* _TASK OBJECTIVE_: Every line of the data that includes "running" should be copied out.
*** Opening of DATA SECTION ***
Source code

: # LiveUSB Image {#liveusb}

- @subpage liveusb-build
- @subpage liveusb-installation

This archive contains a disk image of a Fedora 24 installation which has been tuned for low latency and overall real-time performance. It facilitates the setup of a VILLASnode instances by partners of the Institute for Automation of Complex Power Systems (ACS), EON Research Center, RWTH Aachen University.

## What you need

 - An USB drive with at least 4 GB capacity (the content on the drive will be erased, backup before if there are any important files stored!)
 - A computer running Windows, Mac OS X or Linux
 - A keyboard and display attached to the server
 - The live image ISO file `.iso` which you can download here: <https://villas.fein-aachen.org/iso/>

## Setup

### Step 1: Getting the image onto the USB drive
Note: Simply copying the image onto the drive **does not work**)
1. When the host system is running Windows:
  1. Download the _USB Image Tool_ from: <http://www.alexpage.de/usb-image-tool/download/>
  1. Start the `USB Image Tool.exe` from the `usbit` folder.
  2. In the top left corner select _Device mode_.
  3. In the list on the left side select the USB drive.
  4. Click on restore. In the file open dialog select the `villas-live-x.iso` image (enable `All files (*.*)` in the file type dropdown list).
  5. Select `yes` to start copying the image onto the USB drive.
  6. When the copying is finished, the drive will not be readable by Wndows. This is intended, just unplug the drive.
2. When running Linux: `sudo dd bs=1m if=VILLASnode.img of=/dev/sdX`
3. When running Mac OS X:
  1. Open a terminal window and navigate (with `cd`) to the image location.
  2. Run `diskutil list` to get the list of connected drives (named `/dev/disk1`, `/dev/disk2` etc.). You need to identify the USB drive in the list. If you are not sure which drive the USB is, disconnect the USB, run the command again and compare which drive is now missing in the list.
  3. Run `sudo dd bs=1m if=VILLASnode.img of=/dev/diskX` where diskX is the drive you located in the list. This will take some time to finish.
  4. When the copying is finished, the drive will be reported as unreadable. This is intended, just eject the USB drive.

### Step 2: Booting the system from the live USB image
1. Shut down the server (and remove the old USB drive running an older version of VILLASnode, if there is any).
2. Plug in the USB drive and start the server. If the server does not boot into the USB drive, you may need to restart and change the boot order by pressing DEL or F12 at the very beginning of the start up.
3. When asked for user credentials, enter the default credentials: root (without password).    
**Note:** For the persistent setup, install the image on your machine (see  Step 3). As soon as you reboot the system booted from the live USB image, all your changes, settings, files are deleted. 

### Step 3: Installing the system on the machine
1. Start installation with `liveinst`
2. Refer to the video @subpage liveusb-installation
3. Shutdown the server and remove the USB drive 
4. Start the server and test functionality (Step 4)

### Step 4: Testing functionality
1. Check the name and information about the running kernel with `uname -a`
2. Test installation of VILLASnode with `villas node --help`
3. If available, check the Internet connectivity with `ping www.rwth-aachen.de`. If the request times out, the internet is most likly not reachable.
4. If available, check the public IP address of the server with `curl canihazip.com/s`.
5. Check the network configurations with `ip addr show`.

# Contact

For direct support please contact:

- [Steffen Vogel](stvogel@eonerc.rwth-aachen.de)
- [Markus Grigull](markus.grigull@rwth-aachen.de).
*** Close of DATA SECTION ***
* _RESPONSE FOR THIS EXERCISE_:
 - A computer running Windows, Mac OS X or Linux
1. When the host system is running Windows:
2. When running Linux: `sudo dd bs=1m if=VILLASnode.img of=/dev/sdX`
3. When running Mac OS X:
1. Shut down the server (and remove the old USB drive running an older version of VILLASnode, if there is any).
1. Check the name and information about the running kernel with `uname -a`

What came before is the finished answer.